Semi-supervised learning for skeleton behavior recognition: A multi-dimensional graph comparison approach

Abstract

Skeleton-based action recognition, as a crucial research direction in computer vision, confronts numerous issues and challenges. Most existing research methods rely heavily on extensive labeled data for training, which significantly constraints their training effectiveness and generalization capability when labeled data is scarce. Consequently, how to integrate labeled and unlabeled data to overcome the limitations imposed by label scarcity has emerged as a pivotal research focus in skeleton-based action recognition. Targeting this label scarcity problem, this paper introduces a semi-supervised skeleton-based action recognition approach leveraging multi-dimensional feature-based graph contrastive learning. Firstly, three feature extractors are devised to extract and exploit the available informative cues from limited data thoroughly. The holistic feature extractor comprises five spatio-temporal graph convolutional blocks and a global average pooling layer. The detailed feature extractor is constructed by stacking the same spatio-temporal graph convolutional blocks, while the relational feature extractor primarily integrates stacked attention graph convolutional blocks and a global average pooling layer. Secondly, the sample relationship construction mechanism in graph contrastive learning is enhanced. A clustering process is employed to formulate soft positive/negative sample pairs based on sample similarity, and a sample connectivity matrix further weights the distances between these pairs, thereby enhancing classification accuracy.

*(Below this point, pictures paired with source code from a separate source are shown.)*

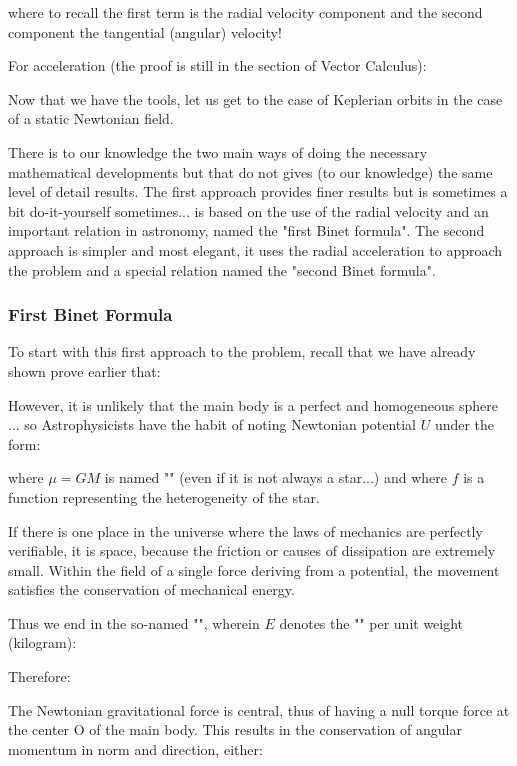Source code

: 	where to recall the first term is the radial velocity component and the second component the tangential (angular) velocity!

	For acceleration (the proof is still in the section of Vector Calculus):
	
	Now that we have the tools, let us get to the case of Keplerian orbits in the case of a static Newtonian field.

	There is to our knowledge the two main ways of doing the necessary mathematical developments but that do not gives (to our knowledge) the same level of detail results. The first approach provides finer results but is sometimes a bit do-it-yourself sometimes... is based on the use of the radial velocity and an important relation in astronomy, named the "first Binet formula". The second approach is simpler and most elegant, it uses the radial acceleration to approach the problem and a special relation named the "second Binet formula".
	
	\subsubsection{First Binet Formula}
	To start with this first approach to the problem, recall that we have already shown prove earlier that:
	
	However, it is unlikely that the main body is a perfect and homogeneous sphere ... so Astrophysicists have the habit of noting Newtonian potential $U$ under the form:
	
	where $\mu=GM$ is named "" (even if it is not always a star...) and where $f$ is a function representing the heterogeneity of the star.
	
	If there is one place in the universe where the laws of mechanics are perfectly verifiable, it is space, because the friction or causes of dissipation are extremely small. Within the field of a single force deriving from a potential, the movement satisfies the conservation of mechanical energy.

	Thus we end in the so-named "", wherein $E$ denotes the "" per unit weight (kilogram):
	
	Therefore:
	
	The Newtonian gravitational force is central, thus of having a null torque force at the center O of the main body. This results in the conservation of angular momentum in norm and direction, either:
	
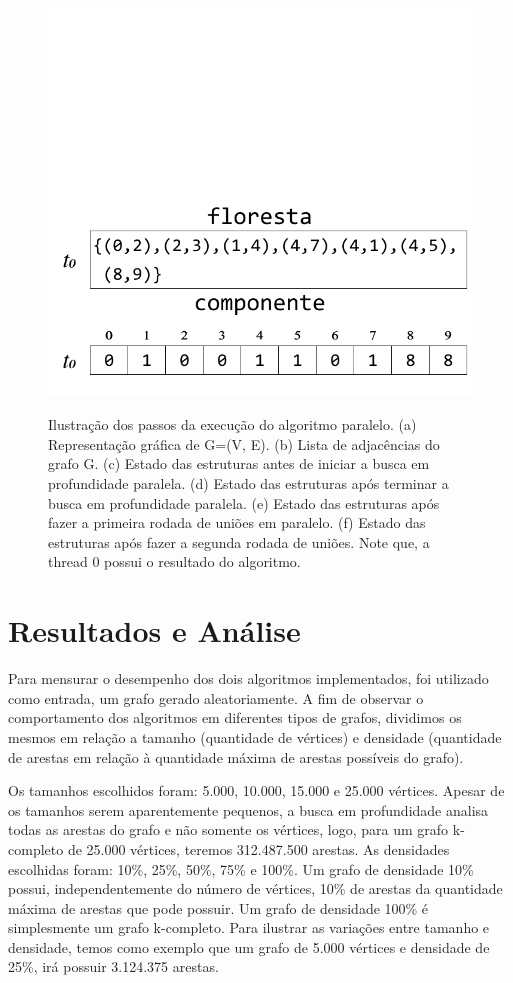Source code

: \documentclass[12pt]{article}
\begin{document}
\begin{figure}[H]
{		\includegraphics[width=\linewidth]{figF.pdf}
	}
	\caption{Ilustração dos passos da execução do algoritmo paralelo. (a) Representação gráfica de G=(V, E). (b) Lista de adjacências do grafo G. (c) Estado das estruturas antes de iniciar a busca em profundidade paralela. (d) Estado das estruturas após terminar a busca em profundidade paralela. (e) Estado das estruturas após fazer a primeira rodada de uniões em paralelo. (f) Estado das estruturas após fazer a segunda rodada de uniões. Note que, a thread 0 possui o resultado do algoritmo.}
		\label{fig:1}
\end{figure}

\section{Resultados e Análise}
\label{resultados}

Para mensurar o desempenho dos dois algoritmos implementados, foi utilizado como entrada, um grafo gerado aleatoriamente. A fim de observar o comportamento dos algoritmos em diferentes tipos de grafos, dividimos os mesmos em relação a tamanho (quantidade de vértices) e densidade (quantidade de arestas em relação à quantidade máxima de arestas possíveis do grafo).

Os tamanhos escolhidos foram: 5.000, 10.000, 15.000 e 25.000 vértices. Apesar de os tamanhos serem aparentemente pequenos, a busca em profundidade analisa todas as arestas do grafo e não somente os vértices, logo, para um grafo k-completo de 25.000 vértices, teremos 312.487.500 arestas. As densidades escolhidas foram: 10\%, 25\%, 50\%, 75\% e 100\%. Um grafo de densidade 10\% possui, independentemente do número de vértices, 10\% de arestas da quantidade máxima de arestas que pode possuir. Um grafo de densidade 100\% é simplesmente um grafo k-completo. Para ilustrar as variações entre tamanho e densidade, temos como exemplo que um grafo de 5.000 vértices e densidade de 25\%, irá possuir 3.124.375 arestas.
\end{document}
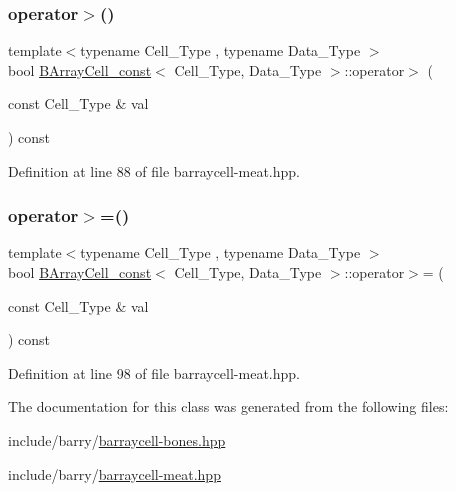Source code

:\subsubsection{\texorpdfstring{operator$>$()}{operator>()}}
{\footnotesize\ttfamily template$<$typename Cell\+\_\+\+Type , typename Data\+\_\+\+Type $>$ \\
bool \hyperlink{class_b_array_cell__const}{B\+Array\+Cell\+\_\+const}$<$ Cell\+\_\+\+Type, Data\+\_\+\+Type $>$\+::operator$>$ (\begin{DoxyParamCaption}\item[{const Cell\+\_\+\+Type \&}]{val }\end{DoxyParamCaption}) const\hspace{0.3cm}{\ttfamily [inline]}}



Definition at line 88 of file barraycell-\/meat.\+hpp.

\mbox{\label{class_b_array_cell__const_af402da27396466b677cf4bcce94af6ed}} 
\subsubsection{\texorpdfstring{operator$>$=()}{operator>=()}}
{\footnotesize\ttfamily template$<$typename Cell\+\_\+\+Type , typename Data\+\_\+\+Type $>$ \\
bool \hyperlink{class_b_array_cell__const}{B\+Array\+Cell\+\_\+const}$<$ Cell\+\_\+\+Type, Data\+\_\+\+Type $>$\+::operator$>$= (\begin{DoxyParamCaption}\item[{const Cell\+\_\+\+Type \&}]{val }\end{DoxyParamCaption}) const\hspace{0.3cm}{\ttfamily [inline]}}



Definition at line 98 of file barraycell-\/meat.\+hpp.



The documentation for this class was generated from the following files\+:\begin{DoxyCompactItemize}
\item 
include/barry/\hyperlink{barraycell-bones_8hpp}{barraycell-\/bones.\+hpp}\item 
include/barry/\hyperlink{barraycell-meat_8hpp}{barraycell-\/meat.\+hpp}\end{DoxyCompactItemize}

Furthermore, a novel loss function grounded in the information bottleneck theory is formulated to guide the model towards learning more robust and efficient skeleton action representations. Experimental evaluations demonstrate the superiority of our proposed method (MDKS) on two datasets, NTU60 and NW-UCLA. Specifically, on the NTU60 dataset, MDKS achieves classification accuracy improvements of 4.7% and 1.9% under the X-sub and X-view evaluation protocols, respectively, compared to the benchmark MAC-Learning method. On the NW-UCLA dataset, MDKS outperforms MAC-Learning by 1.4%, 1.2%, 1.9%, and 1.4% in classification accuracy under different labeled data ratios ranging from 5% to 40%. This work offers novel insights and methodologies for advancing skeleton-based action recognition. Future research will delve into label imbalance, label noise, multi-modal information fusion, and cross-scene generalization capabilities.